## Exercise directions
Report back every line of the entries that contains "name", exactly as written.

[Items listed in a dataset]
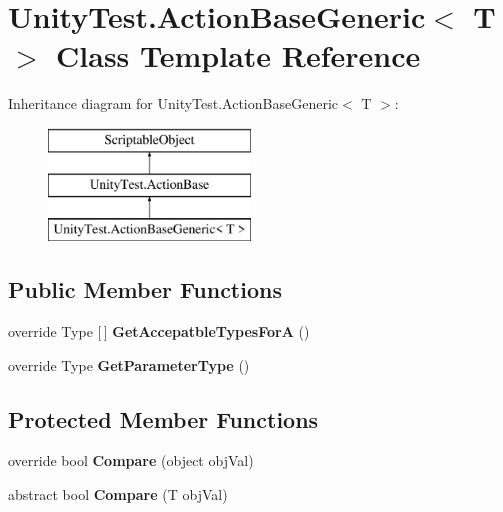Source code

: \hypertarget{class_unity_test_1_1_action_base_generic}{}\section{Unity\+Test.\+Action\+Base\+Generic$<$ T $>$ Class Template Reference}
\label{class_unity_test_1_1_action_base_generic}
Inheritance diagram for Unity\+Test.\+Action\+Base\+Generic$<$ T $>$\+:\begin{figure}[H]
\begin{center}
\leavevmode
\includegraphics[height=3.000000cm]{class_unity_test_1_1_action_base_generic}
\end{center}
\end{figure}
\subsection*{Public Member Functions}
\begin{DoxyCompactItemize}
\item 
\mbox{\label{class_unity_test_1_1_action_base_generic_a46dc8b23ef79ba312baae7e1640268a0}} 
override Type \mbox{[}$\,$\mbox{]} {\bfseries Get\+Accepatble\+Types\+ForA} ()
\item 
\mbox{\label{class_unity_test_1_1_action_base_generic_a367102494eda9f36a6585ba29c2d26e7}} 
override Type {\bfseries Get\+Parameter\+Type} ()
\end{DoxyCompactItemize}
\subsection*{Protected Member Functions}
\begin{DoxyCompactItemize}
\item 
\mbox{\label{class_unity_test_1_1_action_base_generic_aeb048d473aa6eb969dd8546d2b31dcf1}} 
override bool {\bfseries Compare} (object obj\+Val)
\item 
\mbox{\label{class_unity_test_1_1_action_base_generic_afe5bcd1a255561c3bb55091bb76d637f}} 
abstract bool {\bfseries Compare} (T obj\+Val)
\end{DoxyCompactItemize}
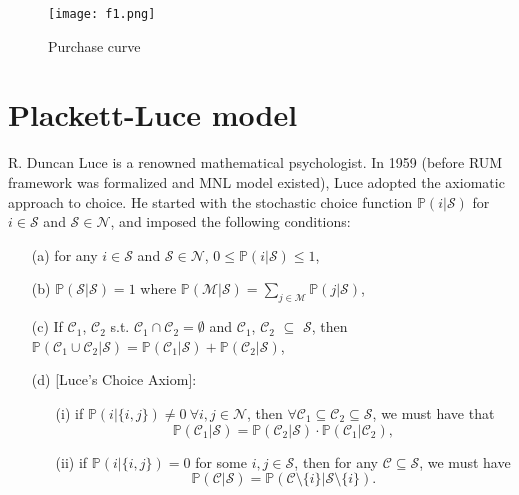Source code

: \documentclass[11pt]{article}
\begin{document}
\begin{figure}[H]
	\centering
	\texttt{[image: f1.png]}
	\caption{Purchase curve}
\end{figure}

\section{Plackett-Luce model}
R. Duncan Luce is a renowned mathematical psychologist. In 1959 (before RUM framework was formalized and MNL model existed), Luce adopted the axiomatic approach to choice. He started with the stochastic choice function $\mathbb{P}(i|\mathcal{S})$ for $i\in \mathcal{S}$ and $\mathcal{S}\in \mathcal{N}$, and imposed the following conditions:
\begin{enumerate}
	\item[(a)] for any $i\in \mathcal{S}$ and $\mathcal{S}\in \mathcal{N}$, $0\leq \mathbb{P}(i|\mathcal{S})\leq 1$,
	\item[(b)] $\mathbb{P}(\mathcal{S}|\mathcal{S})=1$ where $\mathbb{P}(\mathcal{M}|\mathcal{S})=\sum\limits_{j\in \mathcal{M}}\mathbb{P}(j|\mathcal{S})$,
	\item[(c)] If $\mathcal{C}_1$, $\mathcal{C}_2$ s.t. $\mathcal{C}_1 \cap \mathcal{C}_2 = \emptyset$ and $\mathcal{C}_1$, $\mathcal{C}_2$ $\subseteq$ $\mathcal{S}$, then $\mathbb{P}(\mathcal{C}_1\cup \mathcal{C}_2|\mathcal{S})=\mathbb{P}(\mathcal{C}_1|\mathcal{S})+\mathbb{P}(\mathcal{C}_2|\mathcal{S})$,
	\item[(d)] [Luce's Choice Axiom]:\begin{enumerate}
		\item[(i)] if $\mathbb{P}(i|\{i,j\})\neq 0 \ \forall i,j\in \mathcal{N}$, then $\forall \mathcal{C}_1 \subseteq \mathcal{C}_2 \subseteq \mathcal{S}$, we must have that
		\begin{equation}
		\mathbb{P}(\mathcal{C}_1|\mathcal{S})=\mathbb{P}(\mathcal{C}_2|\mathcal{S})\cdot \mathbb{P}(\mathcal{C}_1|\mathcal{C}_2),
		\end{equation}
		\item[(ii)] if $\mathbb{P}(i|\{i,j\})=0$ for some $i,j\in \mathcal{S}$, then for any $\mathcal{C} \subseteq \mathcal{S}$, we must have
		\begin{equation}
		\mathbb{P}(\mathcal{C}|\mathcal{S})=\mathbb{P}(\mathcal{C}\setminus\{i\}|\mathcal{S}\setminus\{i\}).
		\end{equation}
	\end{enumerate}
\end{enumerate}
\end{document}
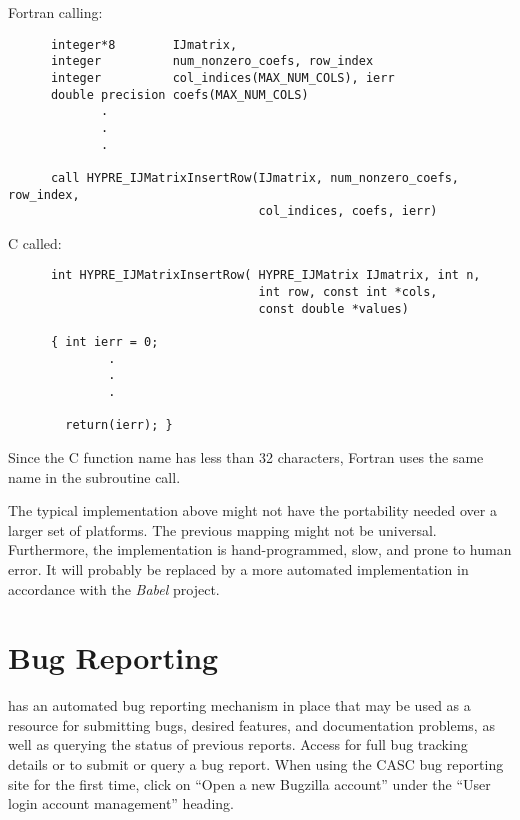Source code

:   Fortran calling:
\begin{verbatim}
      integer*8        IJmatrix, 
      integer          num_nonzero_coefs, row_index
      integer          col_indices(MAX_NUM_COLS), ierr
      double precision coefs(MAX_NUM_COLS)
             .
             .
             .

      call HYPRE_IJMatrixInsertRow(IJmatrix, num_nonzero_coefs, row_index,
                                   col_indices, coefs, ierr)
\end{verbatim}

\vspace{0.1in}

  C called:
\begin{verbatim}
      int HYPRE_IJMatrixInsertRow( HYPRE_IJMatrix IJmatrix, int n,
                                   int row, const int *cols,
                                   const double *values)     

      { int ierr = 0;
              .
              .
              .

        return(ierr); }
\end{verbatim}

\noindent Since the C function name has less than 32 characters, Fortran
uses the same name in the subroutine call.

The typical implementation above might not have the portability needed
over a larger set of platforms.  The previous mapping might
not be universal.  Furthermore,
the implementation is hand-programmed, slow, and prone to human error.
It will probably be replaced by a more automated implementation in accordance
with the {\sl Babel} project. 


\section{Bug Reporting}

\hypre{} has an automated bug reporting mechanism in place that may be used 
as a resource for submitting bugs, desired features, and documentation
problems, as well as querying the status of previous reports.  Access
for full bug tracking details or to submit or query a bug report.
When using the CASC bug reporting site for the first time, click on
``Open a new Bugzilla account'' under the ``User login account
management'' heading.

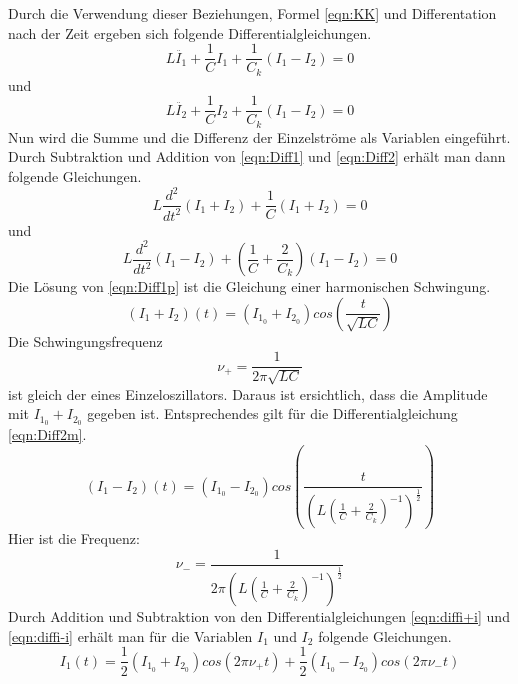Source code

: Durch die Verwendung dieser Beziehungen, Formel \eqref{eqn:KK} und Differentation nach der Zeit ergeben sich folgende Differentialgleichungen.
\begin{equation}
  L\ddot{I_1} + \frac{1}{C}I_1 + \frac{1}{C_k}(I_1 - I_2) = 0
  \label{eqn:Diff1}
\end{equation}
und
\begin{equation}
  L\ddot{I_2} + \frac{1}{C}I_2 + \frac{1}{C_k}(I_1 - I_2) = 0
  \label{eqn:Diff2}
\end{equation}
Nun wird die Summe und die Differenz der Einzelströme als Variablen eingeführt. Durch Subtraktion und Addition von \eqref{eqn:Diff1} und \eqref{eqn:Diff2} erhält man dann folgende Gleichungen.
\begin{equation}
  L \frac{d^2}{dt^2}(I_1 + I_2) + \frac{1}{C} (I_1 + I_2) = 0
  \label{eqn:Diff1p}
\end{equation}
und
\begin{equation}
  L \frac{d^2}{dt^2}(I_1 - I_2) + \left(\frac{1}{C} + \frac{2}{C_k}\right) (I_1 - I_2) = 0
  \label{eqn:Diff2m}
\end{equation}
Die Lösung von \eqref{eqn:Diff1p} ist die Gleichung einer harmonischen Schwingung.
\begin{equation}
  (I_1 + I_2)(t) = (I_{1_{0}} + I_{2_{0}}) cos \left(\frac{t}{\sqrt{LC}}\right)
  \label{eqn:diffi+i}
\end{equation}
Die Schwingungsfrequenz
\begin{equation}
  \nu_+ = \frac{1}{2\pi\sqrt{LC}}
  \label{eqn:nu+}
\end{equation}
ist gleich der eines Einzeloszillators. Daraus ist ersichtlich, dass die Amplitude mit $ I_{1_{0}} + I_{2_{0}} $ gegeben ist. Entsprechendes gilt für die
Differentialgleichung \eqref{eqn:Diff2m}.
\begin{equation}
  (I_1 - I_2)(t) = (I_{1_{0}} - I_{2_{0}}) cos \left(\frac{t}{\left(L\left(\frac{1}{C} + \frac{2}{C_k}\right)^{-1}\right)^{\frac{1}{2}}}\right)
  \label{eqn:diffi-i}
\end{equation}
Hier ist die Frequenz:
\begin{equation}
  \nu_- = \frac{1}{2\pi \left(L\left(\frac{1}{C} + \frac{2}{C_k}\right)^{-1}\right)^{\frac{1}{2}}}
\label{eqn:nu-}
\end{equation}
Durch Addition und Subtraktion von den Differentialgleichungen \eqref{eqn:diffi+i} und \eqref{eqn:diffi-i} erhält man für die Variablen $I_1$ und $I_2$ folgende Gleichungen.
\begin{equation}
  I_1 (t) = \frac{1}{2}(I_{1_{0}} + I_{2_{0}}) cos(2 \pi \nu_+ t) + \frac{1}{2}(I_{1_{0}} - I_{2_{0}})cos(2 \pi \nu_- t)
  \label{eqn:diffi1t}
\end{equation}
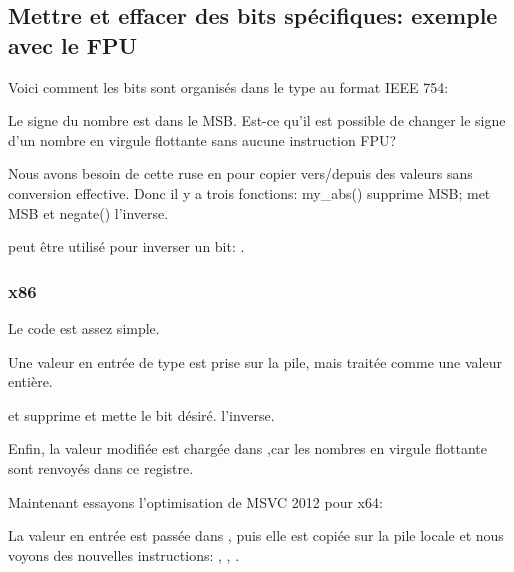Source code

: \subsection{Mettre et effacer des bits spécifiques: exemple avec le \ac{FPU}}


Voici comment les bits sont organisés dans le type \Tfloat au format IEEE 754:



Le signe du nombre est dans le \ac{MSB}.
Est-ce qu'il est possible de changer le signe d'un nombre en virgule flottante sans
aucune instruction FPU?



Nous avons besoin de cette ruse en \CCpp pour copier vers/depuis des valeurs \Tfloat
sans conversion effective.
Donc il y a trois fonctions: my\_abs() supprime \ac{MSB};  met \ac{MSB}
et negate() l'inverse.

\XOR peut être utilisé pour inverser un bit: .

\subsubsection{x86}

Le code est assez simple.



Une valeur en entrée de type \Tfloat est prise sur la pile, mais traitée comme une
valeur entière.

\AND et \OR supprime et mette le bit désiré.
\XOR l'inverse.

Enfin, la valeur modifiée est chargée dans ,car les nombres en virgule flottante
sont renvoyés dans ce registre.

Maintenant essayons l'optimisation de MSVC 2012 pour x64:




La valeur en entrée est passée dans , puis elle est copiée sur la pile locale
et nous voyons des nouvelles instructions: \BTR, \BTS, \BTC.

## Solution to the problem
\noindent Since the C function name has less than 32 characters, Fortran
uses the same name in the subroutine call.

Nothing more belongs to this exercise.